Which lines run from the line with "## Contributing" through the line with "This project is" in the entries below? Print them exactly, both ends included, and nothing more.

EXTRACTED INFORMATION:
######
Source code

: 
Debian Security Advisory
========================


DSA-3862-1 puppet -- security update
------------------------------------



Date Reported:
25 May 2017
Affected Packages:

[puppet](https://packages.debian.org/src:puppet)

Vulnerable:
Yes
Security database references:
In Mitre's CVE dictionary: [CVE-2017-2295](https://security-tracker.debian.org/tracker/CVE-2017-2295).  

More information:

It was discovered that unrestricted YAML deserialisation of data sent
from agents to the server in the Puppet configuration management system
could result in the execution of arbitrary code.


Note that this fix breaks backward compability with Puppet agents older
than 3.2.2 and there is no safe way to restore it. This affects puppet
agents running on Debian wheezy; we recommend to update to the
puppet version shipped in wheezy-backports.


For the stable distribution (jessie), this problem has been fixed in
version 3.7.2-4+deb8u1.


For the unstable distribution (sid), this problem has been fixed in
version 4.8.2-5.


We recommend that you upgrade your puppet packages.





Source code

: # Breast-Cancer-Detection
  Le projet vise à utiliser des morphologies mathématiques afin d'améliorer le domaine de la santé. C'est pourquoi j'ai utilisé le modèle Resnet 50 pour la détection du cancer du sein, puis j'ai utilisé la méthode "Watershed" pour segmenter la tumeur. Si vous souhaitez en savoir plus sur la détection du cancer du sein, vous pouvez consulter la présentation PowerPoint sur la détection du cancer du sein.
######
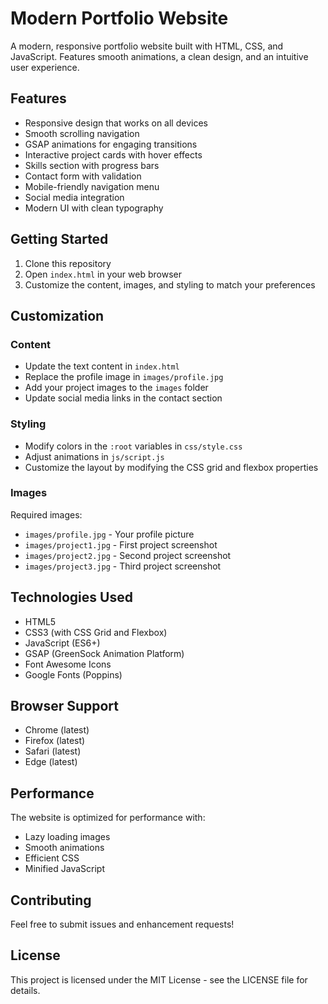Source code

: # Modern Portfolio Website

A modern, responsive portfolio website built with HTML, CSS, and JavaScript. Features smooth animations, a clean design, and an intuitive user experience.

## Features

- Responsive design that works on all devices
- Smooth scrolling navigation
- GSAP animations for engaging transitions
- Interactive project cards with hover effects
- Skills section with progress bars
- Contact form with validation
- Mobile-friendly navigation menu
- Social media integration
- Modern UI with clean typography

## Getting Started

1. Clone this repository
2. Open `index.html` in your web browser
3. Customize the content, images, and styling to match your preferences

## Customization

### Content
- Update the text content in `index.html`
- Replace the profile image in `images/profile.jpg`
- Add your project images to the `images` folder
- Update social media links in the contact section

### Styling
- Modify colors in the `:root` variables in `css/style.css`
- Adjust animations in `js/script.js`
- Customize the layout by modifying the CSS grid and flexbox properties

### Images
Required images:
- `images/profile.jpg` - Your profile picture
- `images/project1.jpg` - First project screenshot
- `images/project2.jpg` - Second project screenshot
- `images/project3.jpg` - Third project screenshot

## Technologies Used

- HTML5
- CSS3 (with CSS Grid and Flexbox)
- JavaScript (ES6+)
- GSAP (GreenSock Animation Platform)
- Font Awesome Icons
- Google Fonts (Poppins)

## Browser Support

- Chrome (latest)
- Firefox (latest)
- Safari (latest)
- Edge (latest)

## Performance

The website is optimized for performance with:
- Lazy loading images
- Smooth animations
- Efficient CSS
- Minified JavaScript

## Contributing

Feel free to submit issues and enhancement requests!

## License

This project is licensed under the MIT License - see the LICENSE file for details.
######
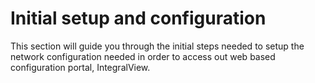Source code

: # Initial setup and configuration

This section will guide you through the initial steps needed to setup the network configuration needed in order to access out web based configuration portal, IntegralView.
######
FINAL ANSWER:
## Contributing

Feel free to submit issues and enhancement requests!

## License

This project is licensed under the MIT License - see the LICENSE file for details.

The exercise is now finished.